Okay, okay, I know what you're thinking: what's this data-oriented design zealot doing, opening their mouth about object-oriented programming? Don't they know that OOP is alive, well, and keeps spawning more successful projects than any other programming paradigm ever did, like Shub-Niggurath the Black Goat of the Woods with a Thousand Young spawns progeny? And don't they know that basically everything in programming is actually OOP, including their favourite ML and DOD features?
So, let's start off with some clarifications:
- I'm not announcing the death of object-oriented programming, I just liked the title.
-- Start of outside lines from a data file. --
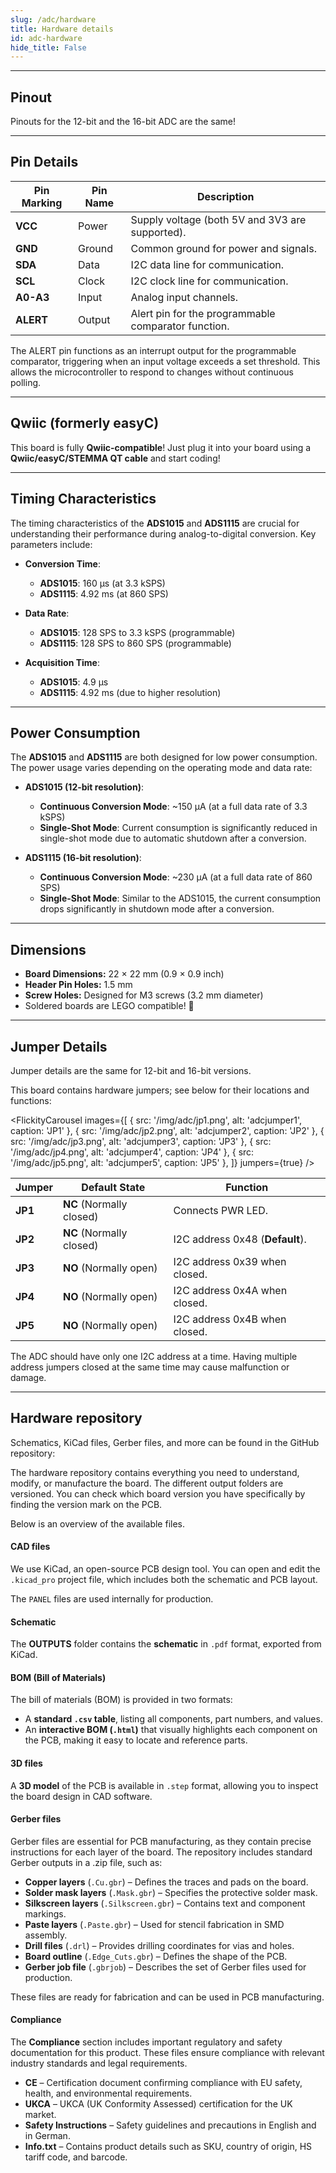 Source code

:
```yaml
---  
slug: /adc/hardware  
title: Hardware details  
id: adc-hardware  
hide_title: False  
---
```


---

## Pinout

<CenteredImage src="/img/adc/pinout.png" alt="adc pinout diagram" caption="ADC pinout diagram"/>

<InfoBox>Pinouts for the 12-bit and the 16-bit ADC are the same!</InfoBox>

---

## Pin Details

| Pin Marking | Pin Name | Description                                         |
| ----------- | -------- | --------------------------------------------------- |
| **VCC**     | Power    | Supply voltage (both 5V and 3V3 are supported).     |
| **GND**     | Ground   | Common ground for power and signals.                |
| **SDA**     | Data     | I2C data line for communication.                    |
| **SCL**     | Clock    | I2C clock line for communication.                   |
| **A0-A3**   | Input    | Analog input channels.                              |
| **ALERT**   | Output   | Alert pin for the programmable comparator function. |

<InfoBox>The ALERT pin functions as an interrupt output for the programmable comparator, triggering when an input voltage exceeds a set threshold. This allows the microcontroller to respond to changes without continuous polling.</InfoBox>

---

## Qwiic (formerly easyC)

<CenteredImage src="/img/easyc_transparent.png" alt="EasyC/qwiic cable" width="550px" />
 
<InfoBox>This board is fully **Qwiic-compatible**! Just plug it into your board using a **Qwiic/easyC/STEMMA QT cable** and start coding!</InfoBox>

<QuickLink 
  title="Qwiic (formerly easyC) details and specifications" 
  description="Learn about hardware specifications, compatibility, and usage of the Qwiic connector." 
  url="/qwiic" 
/>

---

## Timing Characteristics

The timing characteristics of the **ADS1015** and **ADS1115** are crucial for understanding their performance during analog-to-digital conversion. Key parameters include:

- **Conversion Time**:
  - **ADS1015**: 160 µs (at 3.3 kSPS)
  - **ADS1115**: 4.92 ms (at 860 SPS)

- **Data Rate**: 
  - **ADS1015**: 128 SPS to 3.3 kSPS (programmable)
  - **ADS1115**: 128 SPS to 860 SPS (programmable)

- **Acquisition Time**:
  - **ADS1015**: 4.9 µs
  - **ADS1115**: 4.92 ms (due to higher resolution)

---

## Power Consumption

The **ADS1015** and **ADS1115** are both designed for low power consumption. The power usage varies depending on the operating mode and data rate:

- **ADS1015 (12-bit resolution)**:
  - **Continuous Conversion Mode**: ~150 µA (at a full data rate of 3.3 kSPS)
  - **Single-Shot Mode**: Current consumption is significantly reduced in single-shot mode due to automatic shutdown after a conversion.

- **ADS1115 (16-bit resolution)**:
  - **Continuous Conversion Mode**: ~230 µA (at a full data rate of 860 SPS)
  - **Single-Shot Mode**: Similar to the ADS1015, the current consumption drops significantly in shutdown mode after a conversion.

---

## Dimensions

- **Board Dimensions:** 22 × 22 mm (0.9 × 0.9 inch)  
- **Header Pin Holes:** 1.5 mm  
- **Screw Holes:** Designed for M3 screws (3.2 mm diameter)  
- Soldered boards are LEGO compatible! 🧱

---

## Jumper Details

<InfoBox>Jumper details are the same for 12-bit and 16-bit versions.</InfoBox>

This board contains hardware jumpers; see below for their locations and functions:

<FlickityCarousel
  images={[
    { src: '/img/adc/jp1.png', alt: 'adcjumper1', caption: 'JP1' },
    { src: '/img/adc/jp2.png', alt: 'adcjumper2', caption: 'JP2' },
    { src: '/img/adc/jp3.png', alt: 'adcjumper3', caption: 'JP3' },
    { src: '/img/adc/jp4.png', alt: 'adcjumper4', caption: 'JP4' },
    { src: '/img/adc/jp5.png', alt: 'adcjumper5', caption: 'JP5' },
  ]}
  jumpers={true}
/>

| Jumper  | Default State            | Function                        |
| ------- | ------------------------ | ------------------------------- |
| **JP1** | **NC** (Normally closed) | Connects PWR LED.               |
| **JP2** | **NC** (Normally closed) | I2C address 0x48 (**Default**). |
| **JP3** | **NO** (Normally open)   | I2C address 0x39 when closed.   |
| **JP4** | **NO** (Normally open)   | I2C address 0x4A when closed.   |
| **JP5** | **NO** (Normally open)   | I2C address 0x4B when closed.   |

<WarningBox>The ADC should have only one I2C address at a time. Having multiple address jumpers closed at the same time may cause malfunction or damage.</WarningBox>

---

## Hardware repository

Schematics, KiCad files, Gerber files, and more can be found in the GitHub repository:

<QuickLink 
  title="ADC 12-bit ADS1015 Hardware design" 
  description="GitHub hardware repository for this product"
  url="https://github.com/SolderedElectronics/ADC-12-bit-ADS1015-4-channel-with-PGA-breakout-hardware-design/tree/main" 
/> 

<QuickLink 
  title="ADC 16-bit ADS1115 Hardware design" 
  description="GitHub hardware repository for this product"
  url="https://github.com/SolderedElectronics/ADC-16-bit-ADS1115-4-channel-with-PGA-breakout-hardware-design/tree/main" 
/> 

The hardware repository contains everything you need to understand, modify, or manufacture the board. The different output folders are versioned. You can check which board version you have specifically by finding the version mark on the PCB.

Below is an overview of the available files.

#### CAD files

We use KiCad, an open-source PCB design tool. You can open and edit the `.kicad_pro` project file, which includes both the schematic and PCB layout.

The `PANEL` files are used internally for production.

#### Schematic

The **OUTPUTS** folder contains the **schematic** in `.pdf` format, exported from KiCad.

#### BOM (Bill of Materials)

The bill of materials (BOM) is provided in two formats:  

- A **standard `.csv` table**, listing all components, part numbers, and values.  
- An **interactive BOM (`.html`)** that visually highlights each component on the PCB, making it easy to locate and reference parts.  

#### 3D files

A **3D model** of the PCB is available in `.step` format, allowing you to inspect the board design in CAD software.

#### Gerber files 

Gerber files are essential for PCB manufacturing, as they contain precise instructions for each layer of the board. The repository includes standard Gerber outputs in a .zip file, such as:  

- **Copper layers** (`.Cu.gbr`) – Defines the traces and pads on the board.  
- **Solder mask layers** (`.Mask.gbr`) – Specifies the protective solder mask.  
- **Silkscreen layers** (`.Silkscreen.gbr`) – Contains text and component markings.  
- **Paste layers** (`.Paste.gbr`) – Used for stencil fabrication in SMD assembly.  
- **Drill files** (`.drl`) – Provides drilling coordinates for vias and holes.  
- **Board outline** (`.Edge_Cuts.gbr`) – Defines the shape of the PCB.  
- **Gerber job file** (`.gbrjob`) – Describes the set of Gerber files used for production.

These files are ready for fabrication and can be used in PCB manufacturing.

#### Compliance

The **Compliance** section includes important regulatory and safety documentation for this product. These files ensure compliance with relevant industry standards and legal requirements.

- **CE** – Certification document confirming compliance with EU safety, health, and environmental requirements.  
- **UKCA** – UKCA (UK Conformity Assessed) certification for the UK market.  
- **Safety Instructions** – Safety guidelines and precautions in English and in German.  
- **Info.txt** – Contains product details such as SKU, country of origin, HS tariff code, and barcode.
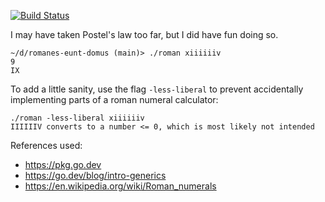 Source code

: [![Build Status](https://dev.azure.com/steelskynz/RomanesEuntDomus/_apis/build/status/LiamClarkeNZ.romanes-eunt-domus?branchName=main)](https://dev.azure.com/steelskynz/RomanesEuntDomus/_build/latest?definitionId=3&branchName=main)


I may have taken Postel's law too far, but I did have fun doing so.

```shell
~/d/romanes-eunt-domus (main)> ./roman xiiiiiiv
9
IX
```

To add a little sanity, use the flag `-less-liberal` to prevent accidentally implementing parts of a roman numeral calculator:

```shell
./roman -less-liberal xiiiiiiv
IIIIIIV converts to a number <= 0, which is most likely not intended
```

References used:

* https://pkg.go.dev
* https://go.dev/blog/intro-generics
* https://en.wikipedia.org/wiki/Roman_numerals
Yes, it's effectively click-bait and I don't apologise because I like it and because it is an explicit reference.
- I don't think object-oriented programming is the worst thing in the world, and I use things like classes regularly in the TypeScript I write as a means of putting food on the table.
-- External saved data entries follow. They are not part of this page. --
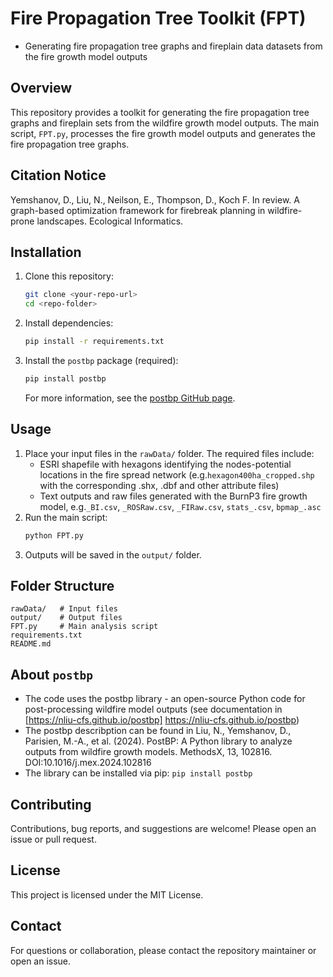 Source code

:# Fire Propagation Tree Toolkit (FPT) 
- Generating fire propagation tree graphs and fireplain data datasets from the fire growth model outputs

## Overview
This repository provides a toolkit for generating the fire propagation tree graphs and fireplain sets from the wildfire growth model outputs. The main script, `FPT.py`, processes the fire growth model outputs and generates the fire propagation tree graphs.

## Citation Notice
Yemshanov, D., Liu, N., Neilson, E., Thompson, D., Koch F. In review.  A graph-based optimization framework for firebreak planning in wildfire-prone landscapes. Ecological Informatics.


## Installation
1. Clone this repository:
   ```bash
   git clone <your-repo-url>
   cd <repo-folder>
   ```
2. Install dependencies:
   ```bash
   pip install -r requirements.txt
   ```
3. Install the `postbp` package (required):
   ```bash
   pip install postbp
   ```
   For more information, see the [postbp GitHub page](https://github.com/nliu-cfs/postbp).

## Usage
1. Place your input files in the `rawData/` folder. The required files include:
   - ESRI shapefile with hexagons identifying the nodes-potential locations in the fire spread network (e.g.`hexagon400ha_cropped.shp` with the corresponding .shx, .dbf and other attribute files)
   - Text outputs and raw files generated with the BurnP3 fire growth model, e.g.`_BI.csv`, `_ROSRaw.csv`, `_FIRaw.csv`, `stats_.csv`, `bpmap_.asc`
2. Run the main script:
   ```bash
   python FPT.py
   ```
3. Outputs will be saved in the `output/` folder.

## Folder Structure
```
rawData/   # Input files
output/    # Output files
FPT.py     # Main analysis script
requirements.txt
README.md
```

## About `postbp`
- The code uses the postbp library - an open-source Python code for post-processing wildfire model outputs (see documentation in [https://nliu-cfs.github.io/postbp] https://nliu-cfs.github.io/postbp)
- The postbp describption can be found in Liu, N., Yemshanov, D., Parisien, M.-A., et al. (2024). PostBP: A Python library to analyze outputs from wildfire growth models. MethodsX, 13, 102816. DOI:10.1016/j.mex.2024.102816
- The library can be installed via pip: `pip install postbp`

## Contributing
Contributions, bug reports, and suggestions are welcome! Please open an issue or pull request.

## License
This project is licensed under the MIT License.

## Contact
For questions or collaboration, please contact the repository maintainer or open an issue. 
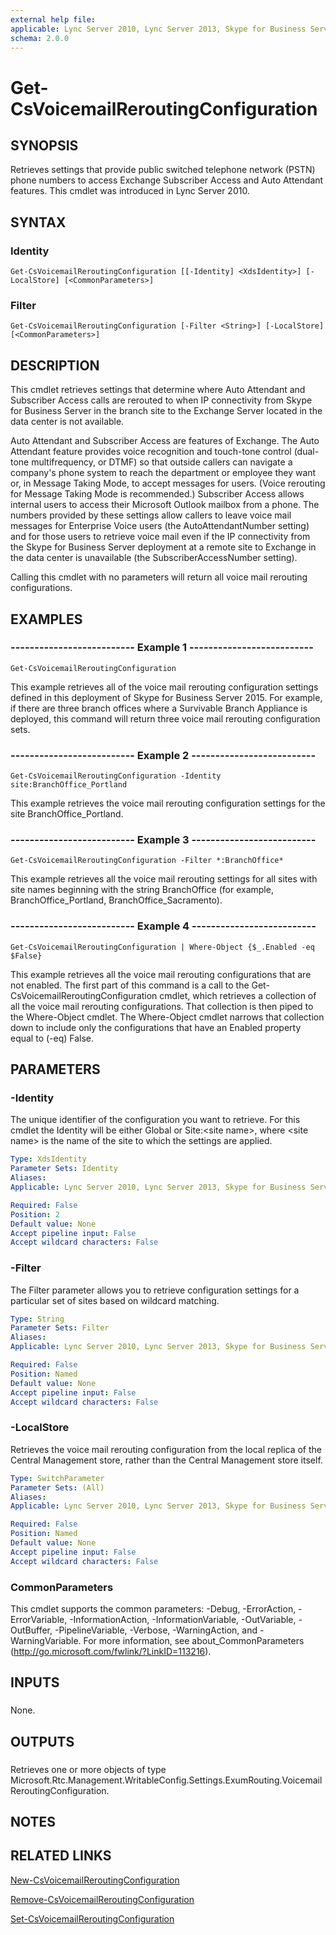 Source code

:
 ```yaml
---
external help file: 
applicable: Lync Server 2010, Lync Server 2013, Skype for Business Server 2015
schema: 2.0.0
---
```


# Get-CsVoicemailReroutingConfiguration

## SYNOPSIS
Retrieves settings that provide public switched telephone network (PSTN) phone numbers to access Exchange Subscriber Access and Auto Attendant features.
This cmdlet was introduced in Lync Server 2010.



## SYNTAX

### Identity
```
Get-CsVoicemailReroutingConfiguration [[-Identity] <XdsIdentity>] [-LocalStore] [<CommonParameters>]
```

### Filter
```
Get-CsVoicemailReroutingConfiguration [-Filter <String>] [-LocalStore] [<CommonParameters>]
```

## DESCRIPTION
This cmdlet retrieves settings that determine where Auto Attendant and Subscriber Access calls are rerouted to when IP connectivity from Skype for Business Server in the branch site to the Exchange Server located in the data center is not available.

Auto Attendant and Subscriber Access are features of Exchange.
The Auto Attendant feature provides voice recognition and touch-tone control (dual-tone multifrequency, or DTMF) so that outside callers can navigate a company's phone system to reach the department or employee they want or, in Message Taking Mode, to accept messages for users.
(Voice rerouting for Message Taking Mode is recommended.) Subscriber Access allows internal users to access their Microsoft Outlook mailbox from a phone.
The numbers provided by these settings allow callers to leave voice mail messages for Enterprise Voice users (the AutoAttendantNumber setting) and for those users to retrieve voice mail even if the IP connectivity from the Skype for Business Server deployment at a remote site to Exchange in the data center is unavailable (the SubscriberAccessNumber setting).

Calling this cmdlet with no parameters will return all voice mail rerouting configurations.



## EXAMPLES

### -------------------------- Example 1 -------------------------- 
```
Get-CsVoicemailReroutingConfiguration
```

This example retrieves all of the voice mail rerouting configuration settings defined in this deployment of Skype for Business Server 2015.
For example, if there are three branch offices where a Survivable Branch Appliance is deployed, this command will return three voice mail rerouting configuration sets.

### -------------------------- Example 2 -------------------------- 
```
Get-CsVoicemailReroutingConfiguration -Identity site:BranchOffice_Portland
```

This example retrieves the voice mail rerouting configuration settings for the site BranchOffice_Portland.


### -------------------------- Example 3 -------------------------- 
```
Get-CsVoicemailReroutingConfiguration -Filter *:BranchOffice*
```

This example retrieves all the voice mail rerouting settings for all sites with site names beginning with the string BranchOffice (for example, BranchOffice_Portland, BranchOffice_Sacramento).


### -------------------------- Example 4 -------------------------- 
```
Get-CsVoicemailReroutingConfiguration | Where-Object {$_.Enabled -eq $False}
```

This example retrieves all the voice mail rerouting configurations that are not enabled.
The first part of this command is a call to the Get-CsVoicemailReroutingConfiguration cmdlet, which retrieves a collection of all the voice mail rerouting configurations.
That collection is then piped to the Where-Object cmdlet.
The Where-Object cmdlet narrows that collection down to include only the configurations that have an Enabled property equal to (-eq) False.


## PARAMETERS

### -Identity
The unique identifier of the configuration you want to retrieve.
For this cmdlet the Identity will be either Global or Site:\<site name\>, where \<site name\> is the name of the site to which the settings are applied.

```yaml
Type: XdsIdentity
Parameter Sets: Identity
Aliases: 
Applicable: Lync Server 2010, Lync Server 2013, Skype for Business Server 2015

Required: False
Position: 2
Default value: None
Accept pipeline input: False
Accept wildcard characters: False
```

### -Filter
The Filter parameter allows you to retrieve configuration settings for a particular set of sites based on wildcard matching.

```yaml
Type: String
Parameter Sets: Filter
Aliases: 
Applicable: Lync Server 2010, Lync Server 2013, Skype for Business Server 2015

Required: False
Position: Named
Default value: None
Accept pipeline input: False
Accept wildcard characters: False
```

### -LocalStore
Retrieves the voice mail rerouting configuration from the local replica of the Central Management store, rather than the Central Management store itself.

```yaml
Type: SwitchParameter
Parameter Sets: (All)
Aliases: 
Applicable: Lync Server 2010, Lync Server 2013, Skype for Business Server 2015

Required: False
Position: Named
Default value: None
Accept pipeline input: False
Accept wildcard characters: False
```

### CommonParameters
This cmdlet supports the common parameters: -Debug, -ErrorAction, -ErrorVariable, -InformationAction, -InformationVariable, -OutVariable, -OutBuffer, -PipelineVariable, -Verbose, -WarningAction, and -WarningVariable. For more information, see about_CommonParameters (http://go.microsoft.com/fwlink/?LinkID=113216).

## INPUTS

###  
None.

## OUTPUTS

###  
Retrieves one or more objects of type Microsoft.Rtc.Management.WritableConfig.Settings.ExumRouting.VoicemailReroutingConfiguration.

## NOTES

## RELATED LINKS

[New-CsVoicemailReroutingConfiguration]()

[Remove-CsVoicemailReroutingConfiguration]()

[Set-CsVoicemailReroutingConfiguration]()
- I am about to complain about one particular programming language feature that, according to the Internet commentariat, is purely an implementation detail and has nothing to do with object-oriented programming. So, if you see yourself or your favourite programming language in the picture being drawn by this blog post, remember then that this is purely a coincidence and no object-oriented languages are being harmed by this blog post – only implementation details.
The thing we're talking about is of course structural inheritance. "What is structural inheritance and how is it different from class inheritance in this programming language?", I hear you cry. Let's define the term by counter-example first: interface inheritance or typeclassing is a form of inheritance where a "subclass" only inherits a set of behaviours from the "superclass"; structural inheritance is then a form of inheritance where both behaviours and the form of a superclass are both inherited.
Because we're talking about an implementation detail, let's try to make this very concrete: structural inheritance (as I am talking about it) means inheriting the memory layout of the superclass, such that a pointer to a subclass instance can be directly used as a pointer to a superclass instance: reading inbounds offsets from such a pointer will read exactly the same (kind of) data regardless of if the pointer points to a subclass or superclass instance.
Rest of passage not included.